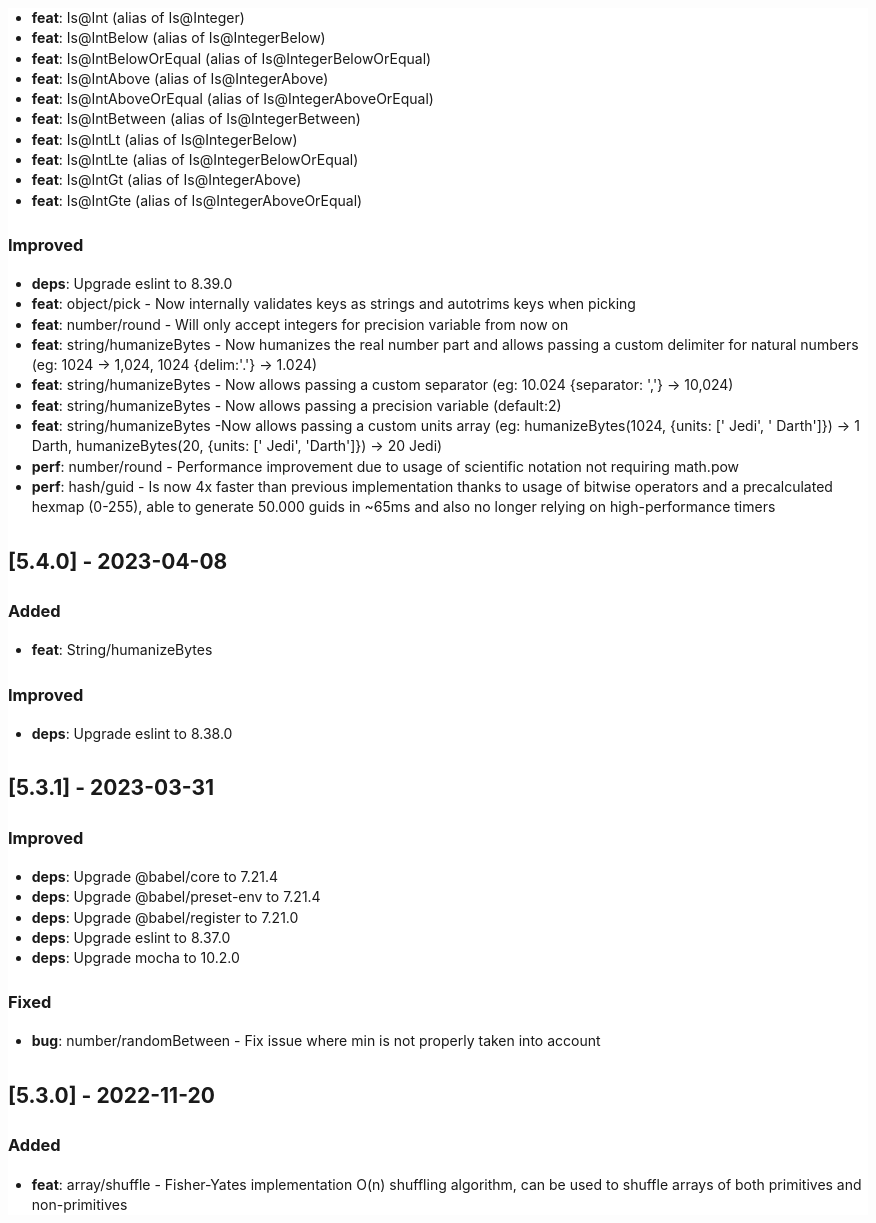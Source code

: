 - **feat**: Is@Int (alias of Is@Integer)
- **feat**: Is@IntBelow (alias of Is@IntegerBelow)
- **feat**: Is@IntBelowOrEqual (alias of Is@IntegerBelowOrEqual)
- **feat**: Is@IntAbove (alias of Is@IntegerAbove)
- **feat**: Is@IntAboveOrEqual (alias of Is@IntegerAboveOrEqual)
- **feat**: Is@IntBetween (alias of Is@IntegerBetween)
- **feat**: Is@IntLt (alias of Is@IntegerBelow)
- **feat**: Is@IntLte (alias of Is@IntegerBelowOrEqual)
- **feat**: Is@IntGt (alias of Is@IntegerAbove)
- **feat**: Is@IntGte (alias of Is@IntegerAboveOrEqual)

### Improved
- **deps**: Upgrade eslint to 8.39.0
- **feat**: object/pick - Now internally validates keys as strings and autotrims keys when picking
- **feat**: number/round - Will only accept integers for precision variable from now on
- **feat**: string/humanizeBytes - Now humanizes the real number part and allows passing a custom delimiter for natural numbers (eg: 1024 -> 1,024, 1024 {delim:'.'} -> 1.024)
- **feat**: string/humanizeBytes - Now allows passing a custom separator (eg: 10.024 {separator: ','} -> 10,024)
- **feat**: string/humanizeBytes - Now allows passing a precision variable (default:2)
- **feat**: string/humanizeBytes -Now allows passing a custom units array (eg: humanizeBytes(1024, {units: [' Jedi', ' Darth']}) -> 1 Darth, humanizeBytes(20, {units: [' Jedi', 'Darth']}) -> 20 Jedi)
- **perf**: number/round - Performance improvement due to usage of scientific notation not requiring math.pow
- **perf**: hash/guid - Is now 4x faster than previous implementation thanks to usage of bitwise operators and a precalculated hexmap (0-255), able to generate 50.000 guids in ~65ms and also no longer relying on high-performance timers

## [5.4.0] - 2023-04-08
### Added
- **feat**: String/humanizeBytes

### Improved
- **deps**: Upgrade eslint to 8.38.0

## [5.3.1] - 2023-03-31
### Improved
- **deps**: Upgrade @babel/core to 7.21.4
- **deps**: Upgrade @babel/preset-env to 7.21.4
- **deps**: Upgrade @babel/register to 7.21.0
- **deps**: Upgrade eslint to 8.37.0
- **deps**: Upgrade mocha to 10.2.0

### Fixed
- **bug**: number/randomBetween - Fix issue where min is not properly taken into account

## [5.3.0] - 2022-11-20
### Added
- **feat**: array/shuffle - Fisher-Yates implementation O(n) shuffling algorithm, can be used to shuffle arrays of both primitives and non-primitives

══════

ACTIVITY >> Scan the records above for the lines holding "(alias of Is@Integer)" and "- **deps**: Upgrade eslint to 8.39.0". Transcribe those two and every line between them word for word, and no others.

YOUR RESPONSE >>
: - **feat**: Is@Int (alias of Is@Integer)
- **feat**: Is@IntBelow (alias of Is@IntegerBelow)
- **feat**: Is@IntBelowOrEqual (alias of Is@IntegerBelowOrEqual)
- **feat**: Is@IntAbove (alias of Is@IntegerAbove)
- **feat**: Is@IntAboveOrEqual (alias of Is@IntegerAboveOrEqual)
- **feat**: Is@IntBetween (alias of Is@IntegerBetween)
- **feat**: Is@IntLt (alias of Is@IntegerBelow)
- **feat**: Is@IntLte (alias of Is@IntegerBelowOrEqual)
- **feat**: Is@IntGt (alias of Is@IntegerAbove)
- **feat**: Is@IntGte (alias of Is@IntegerAboveOrEqual)

### Improved
- **deps**: Upgrade eslint to 8.39.0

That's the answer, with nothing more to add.